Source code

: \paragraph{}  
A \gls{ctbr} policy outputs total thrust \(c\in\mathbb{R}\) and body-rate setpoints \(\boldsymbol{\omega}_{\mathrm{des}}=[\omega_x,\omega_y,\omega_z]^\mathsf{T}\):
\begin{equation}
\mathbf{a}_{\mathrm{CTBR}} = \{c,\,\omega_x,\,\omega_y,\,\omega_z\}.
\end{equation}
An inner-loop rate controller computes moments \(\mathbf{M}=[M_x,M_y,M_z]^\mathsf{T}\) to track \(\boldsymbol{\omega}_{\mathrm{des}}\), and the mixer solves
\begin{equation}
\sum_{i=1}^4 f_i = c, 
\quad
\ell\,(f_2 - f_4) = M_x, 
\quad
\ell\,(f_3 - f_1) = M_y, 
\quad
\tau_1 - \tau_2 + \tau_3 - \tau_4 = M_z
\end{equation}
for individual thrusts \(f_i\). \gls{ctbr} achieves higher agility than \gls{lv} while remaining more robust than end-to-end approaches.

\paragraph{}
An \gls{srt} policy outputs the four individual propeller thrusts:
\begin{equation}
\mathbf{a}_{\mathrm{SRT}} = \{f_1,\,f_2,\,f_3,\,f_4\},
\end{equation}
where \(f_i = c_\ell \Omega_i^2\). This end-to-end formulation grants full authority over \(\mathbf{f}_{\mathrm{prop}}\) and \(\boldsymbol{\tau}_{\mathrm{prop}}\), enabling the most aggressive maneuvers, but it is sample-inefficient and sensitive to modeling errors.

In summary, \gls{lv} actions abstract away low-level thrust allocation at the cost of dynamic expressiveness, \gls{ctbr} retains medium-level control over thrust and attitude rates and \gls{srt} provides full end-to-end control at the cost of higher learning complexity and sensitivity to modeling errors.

_ _ _ _ _

What you should do>
Every record above is to be copied out exactly.

Finished exercise>
Source code

: \paragraph{}  
A \gls{ctbr} policy outputs total thrust \(c\in\mathbb{R}\) and body-rate setpoints \(\boldsymbol{\omega}_{\mathrm{des}}=[\omega_x,\omega_y,\omega_z]^\mathsf{T}\):
\begin{equation}
\mathbf{a}_{\mathrm{CTBR}} = \{c,\,\omega_x,\,\omega_y,\,\omega_z\}.
\end{equation}
An inner-loop rate controller computes moments \(\mathbf{M}=[M_x,M_y,M_z]^\mathsf{T}\) to track \(\boldsymbol{\omega}_{\mathrm{des}}\), and the mixer solves
\begin{equation}
\sum_{i=1}^4 f_i = c, 
\quad
\ell\,(f_2 - f_4) = M_x, 
\quad
\ell\,(f_3 - f_1) = M_y, 
\quad
\tau_1 - \tau_2 + \tau_3 - \tau_4 = M_z
\end{equation}
for individual thrusts \(f_i\). \gls{ctbr} achieves higher agility than \gls{lv} while remaining more robust than end-to-end approaches.

\paragraph{}
An \gls{srt} policy outputs the four individual propeller thrusts:
\begin{equation}
\mathbf{a}_{\mathrm{SRT}} = \{f_1,\,f_2,\,f_3,\,f_4\},
\end{equation}
where \(f_i = c_\ell \Omega_i^2\). This end-to-end formulation grants full authority over \(\mathbf{f}_{\mathrm{prop}}\) and \(\boldsymbol{\tau}_{\mathrm{prop}}\), enabling the most aggressive maneuvers, but it is sample-inefficient and sensitive to modeling errors.

In summary, \gls{lv} actions abstract away low-level thrust allocation at the cost of dynamic expressiveness, \gls{ctbr} retains medium-level control over thrust and attitude rates and \gls{srt} provides full end-to-end control at the cost of higher learning complexity and sensitivity to modeling errors.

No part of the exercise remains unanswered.